(Beginning of Stored data)

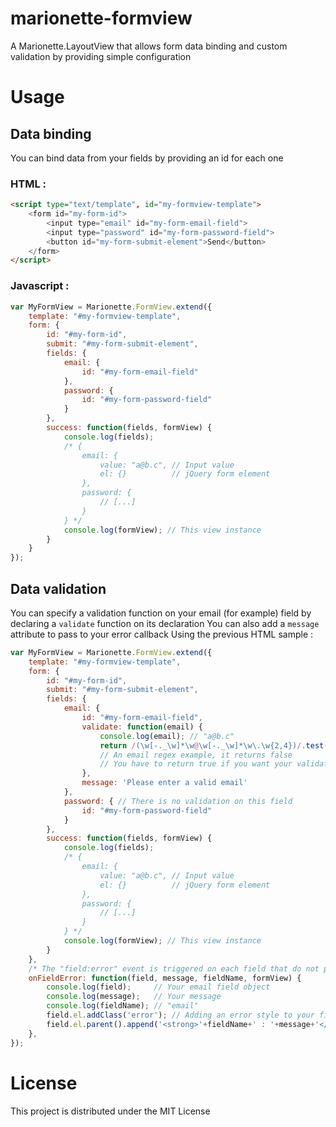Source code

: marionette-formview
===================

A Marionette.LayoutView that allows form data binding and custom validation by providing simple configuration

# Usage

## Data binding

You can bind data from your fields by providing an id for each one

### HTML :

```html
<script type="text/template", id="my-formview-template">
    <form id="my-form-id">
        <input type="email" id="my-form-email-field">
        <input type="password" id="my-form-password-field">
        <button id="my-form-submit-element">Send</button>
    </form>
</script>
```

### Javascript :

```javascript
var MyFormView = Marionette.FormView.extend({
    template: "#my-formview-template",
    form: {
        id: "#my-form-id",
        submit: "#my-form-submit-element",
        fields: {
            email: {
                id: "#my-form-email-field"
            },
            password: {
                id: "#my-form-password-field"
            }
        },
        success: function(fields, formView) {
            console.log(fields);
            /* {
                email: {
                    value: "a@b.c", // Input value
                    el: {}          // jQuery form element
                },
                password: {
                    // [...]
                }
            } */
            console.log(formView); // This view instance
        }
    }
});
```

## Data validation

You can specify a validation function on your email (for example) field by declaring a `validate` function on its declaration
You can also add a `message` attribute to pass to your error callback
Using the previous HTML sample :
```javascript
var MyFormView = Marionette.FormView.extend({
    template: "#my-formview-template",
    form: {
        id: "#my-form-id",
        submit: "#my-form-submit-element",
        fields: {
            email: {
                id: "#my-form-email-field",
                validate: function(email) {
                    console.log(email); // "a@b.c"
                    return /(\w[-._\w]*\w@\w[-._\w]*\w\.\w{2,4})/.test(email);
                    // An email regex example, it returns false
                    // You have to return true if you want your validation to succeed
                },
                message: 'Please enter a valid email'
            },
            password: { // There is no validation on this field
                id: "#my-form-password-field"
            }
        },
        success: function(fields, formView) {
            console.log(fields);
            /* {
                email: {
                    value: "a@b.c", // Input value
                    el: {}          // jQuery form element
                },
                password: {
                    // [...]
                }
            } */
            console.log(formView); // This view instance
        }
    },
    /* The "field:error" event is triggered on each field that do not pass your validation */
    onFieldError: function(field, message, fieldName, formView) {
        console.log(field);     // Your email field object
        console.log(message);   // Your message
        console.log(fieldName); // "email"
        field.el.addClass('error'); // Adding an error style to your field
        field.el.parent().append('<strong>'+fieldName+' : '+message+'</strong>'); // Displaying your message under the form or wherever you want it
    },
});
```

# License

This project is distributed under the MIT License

(End of Stored data)
(Beginning of Stored data)

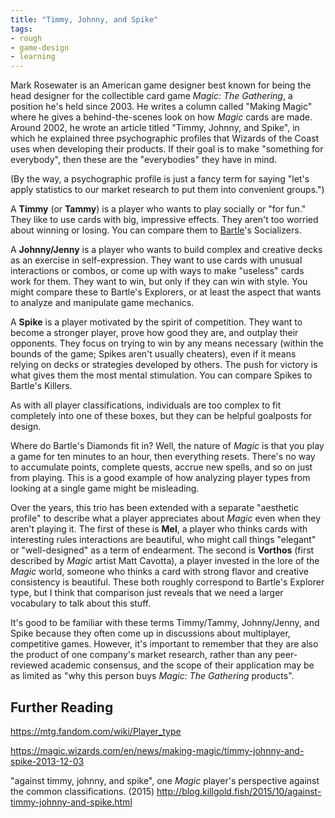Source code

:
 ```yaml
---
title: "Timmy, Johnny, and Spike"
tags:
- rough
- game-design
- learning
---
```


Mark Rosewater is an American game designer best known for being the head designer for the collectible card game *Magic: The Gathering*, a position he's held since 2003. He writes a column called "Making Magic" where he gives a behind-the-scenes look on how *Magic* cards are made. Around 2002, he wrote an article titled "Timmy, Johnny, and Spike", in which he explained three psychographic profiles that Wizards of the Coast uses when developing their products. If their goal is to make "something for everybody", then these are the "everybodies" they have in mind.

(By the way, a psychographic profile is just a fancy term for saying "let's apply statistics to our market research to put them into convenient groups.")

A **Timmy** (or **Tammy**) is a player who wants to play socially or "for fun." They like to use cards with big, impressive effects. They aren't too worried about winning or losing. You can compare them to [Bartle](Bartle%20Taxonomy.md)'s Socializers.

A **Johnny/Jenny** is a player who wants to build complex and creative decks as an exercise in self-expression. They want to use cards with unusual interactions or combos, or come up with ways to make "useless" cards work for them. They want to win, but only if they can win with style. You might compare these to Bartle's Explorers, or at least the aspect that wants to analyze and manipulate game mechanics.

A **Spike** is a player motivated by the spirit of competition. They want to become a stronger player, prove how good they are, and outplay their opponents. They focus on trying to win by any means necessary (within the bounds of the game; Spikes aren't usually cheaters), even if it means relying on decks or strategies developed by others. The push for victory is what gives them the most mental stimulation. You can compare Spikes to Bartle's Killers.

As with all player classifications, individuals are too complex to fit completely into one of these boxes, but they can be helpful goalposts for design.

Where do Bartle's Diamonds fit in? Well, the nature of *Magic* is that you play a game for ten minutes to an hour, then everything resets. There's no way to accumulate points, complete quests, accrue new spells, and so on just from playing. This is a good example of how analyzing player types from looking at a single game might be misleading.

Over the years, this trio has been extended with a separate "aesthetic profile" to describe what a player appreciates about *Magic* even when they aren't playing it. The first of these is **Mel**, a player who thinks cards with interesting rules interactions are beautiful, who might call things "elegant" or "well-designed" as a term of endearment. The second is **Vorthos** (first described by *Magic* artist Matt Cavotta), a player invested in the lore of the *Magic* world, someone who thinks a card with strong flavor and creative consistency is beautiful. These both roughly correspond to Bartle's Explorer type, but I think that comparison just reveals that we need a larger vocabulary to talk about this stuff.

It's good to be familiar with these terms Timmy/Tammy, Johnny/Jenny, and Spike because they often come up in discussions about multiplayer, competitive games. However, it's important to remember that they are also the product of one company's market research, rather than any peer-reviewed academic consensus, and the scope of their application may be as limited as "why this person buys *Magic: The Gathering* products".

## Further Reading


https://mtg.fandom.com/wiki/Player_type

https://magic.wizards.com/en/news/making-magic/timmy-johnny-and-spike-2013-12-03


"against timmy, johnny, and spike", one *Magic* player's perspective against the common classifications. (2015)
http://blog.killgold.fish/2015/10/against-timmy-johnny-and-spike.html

(End of Stored data)
(Beginning of Stored data)

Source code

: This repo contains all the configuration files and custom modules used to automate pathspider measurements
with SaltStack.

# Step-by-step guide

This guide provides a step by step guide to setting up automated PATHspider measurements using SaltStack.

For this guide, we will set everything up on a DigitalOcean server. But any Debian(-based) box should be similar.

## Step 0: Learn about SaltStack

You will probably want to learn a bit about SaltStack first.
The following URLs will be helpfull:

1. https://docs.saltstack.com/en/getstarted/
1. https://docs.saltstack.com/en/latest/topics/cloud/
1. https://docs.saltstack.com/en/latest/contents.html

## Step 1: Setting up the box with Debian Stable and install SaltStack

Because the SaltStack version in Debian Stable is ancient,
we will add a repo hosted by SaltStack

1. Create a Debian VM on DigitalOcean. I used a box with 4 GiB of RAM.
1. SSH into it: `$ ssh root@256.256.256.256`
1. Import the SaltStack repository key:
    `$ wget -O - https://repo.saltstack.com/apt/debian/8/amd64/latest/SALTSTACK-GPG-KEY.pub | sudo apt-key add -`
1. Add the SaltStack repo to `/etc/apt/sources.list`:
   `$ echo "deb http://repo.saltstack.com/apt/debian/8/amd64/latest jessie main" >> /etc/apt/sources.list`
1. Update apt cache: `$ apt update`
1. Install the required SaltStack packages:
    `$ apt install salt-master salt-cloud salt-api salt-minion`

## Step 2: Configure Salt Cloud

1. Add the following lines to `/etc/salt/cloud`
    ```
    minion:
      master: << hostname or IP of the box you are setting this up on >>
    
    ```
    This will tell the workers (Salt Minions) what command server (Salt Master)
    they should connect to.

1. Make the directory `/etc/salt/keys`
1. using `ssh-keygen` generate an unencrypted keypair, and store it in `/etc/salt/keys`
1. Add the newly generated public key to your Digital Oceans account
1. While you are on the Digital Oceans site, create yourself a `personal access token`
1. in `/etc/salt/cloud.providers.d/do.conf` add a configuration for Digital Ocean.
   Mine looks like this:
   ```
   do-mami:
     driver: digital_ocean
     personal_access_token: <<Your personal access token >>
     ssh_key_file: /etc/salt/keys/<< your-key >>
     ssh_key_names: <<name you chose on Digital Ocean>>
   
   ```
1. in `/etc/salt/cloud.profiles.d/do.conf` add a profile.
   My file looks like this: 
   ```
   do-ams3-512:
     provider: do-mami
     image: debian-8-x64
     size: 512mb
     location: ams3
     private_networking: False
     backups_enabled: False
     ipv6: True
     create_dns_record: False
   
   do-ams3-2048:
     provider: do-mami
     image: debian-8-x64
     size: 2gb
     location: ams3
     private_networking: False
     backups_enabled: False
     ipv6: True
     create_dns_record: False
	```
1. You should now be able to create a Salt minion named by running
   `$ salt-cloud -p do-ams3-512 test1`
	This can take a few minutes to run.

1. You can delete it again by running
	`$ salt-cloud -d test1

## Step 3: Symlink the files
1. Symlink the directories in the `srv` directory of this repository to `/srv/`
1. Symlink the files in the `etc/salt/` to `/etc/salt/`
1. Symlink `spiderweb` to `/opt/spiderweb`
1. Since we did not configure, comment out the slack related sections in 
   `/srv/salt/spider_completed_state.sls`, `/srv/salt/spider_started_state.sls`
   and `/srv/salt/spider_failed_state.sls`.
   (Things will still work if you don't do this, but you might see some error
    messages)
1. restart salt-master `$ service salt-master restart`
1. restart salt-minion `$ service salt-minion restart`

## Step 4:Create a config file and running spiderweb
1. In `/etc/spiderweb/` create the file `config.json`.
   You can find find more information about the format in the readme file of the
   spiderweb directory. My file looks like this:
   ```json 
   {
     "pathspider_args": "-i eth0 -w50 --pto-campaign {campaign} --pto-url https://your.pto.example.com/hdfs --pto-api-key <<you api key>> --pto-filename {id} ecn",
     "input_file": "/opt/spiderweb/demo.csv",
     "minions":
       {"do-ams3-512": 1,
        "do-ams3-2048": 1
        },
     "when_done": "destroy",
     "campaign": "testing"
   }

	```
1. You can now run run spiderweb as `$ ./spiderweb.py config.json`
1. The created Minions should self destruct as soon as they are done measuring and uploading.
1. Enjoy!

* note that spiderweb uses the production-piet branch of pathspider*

(End of Stored data)

Of the lines above, extract only those from the line with "1. While you" to the line with "1. Symlink the directories", both included, exactly as written.

Result of this exercise
1. While you are on the Digital Oceans site, create yourself a `personal access token`
1. in `/etc/salt/cloud.providers.d/do.conf` add a configuration for Digital Ocean.
   Mine looks like this:
   ```
   do-mami:
     driver: digital_ocean
     personal_access_token: <<Your personal access token >>
     ssh_key_file: /etc/salt/keys/<< your-key >>
     ssh_key_names: <<name you chose on Digital Ocean>>
   
   ```
1. in `/etc/salt/cloud.profiles.d/do.conf` add a profile.
   My file looks like this: 
   ```
   do-ams3-512:
     provider: do-mami
     image: debian-8-x64
     size: 512mb
     location: ams3
     private_networking: False
     backups_enabled: False
     ipv6: True
     create_dns_record: False
   
   do-ams3-2048:
     provider: do-mami
     image: debian-8-x64
     size: 2gb
     location: ams3
     private_networking: False
     backups_enabled: False
     ipv6: True
     create_dns_record: False
	```
1. You should now be able to create a Salt minion named by running
   `$ salt-cloud -p do-ams3-512 test1`
	This can take a few minutes to run.

1. You can delete it again by running
	`$ salt-cloud -d test1

## Step 3: Symlink the files
1. Symlink the directories in the `srv` directory of this repository to `/srv/`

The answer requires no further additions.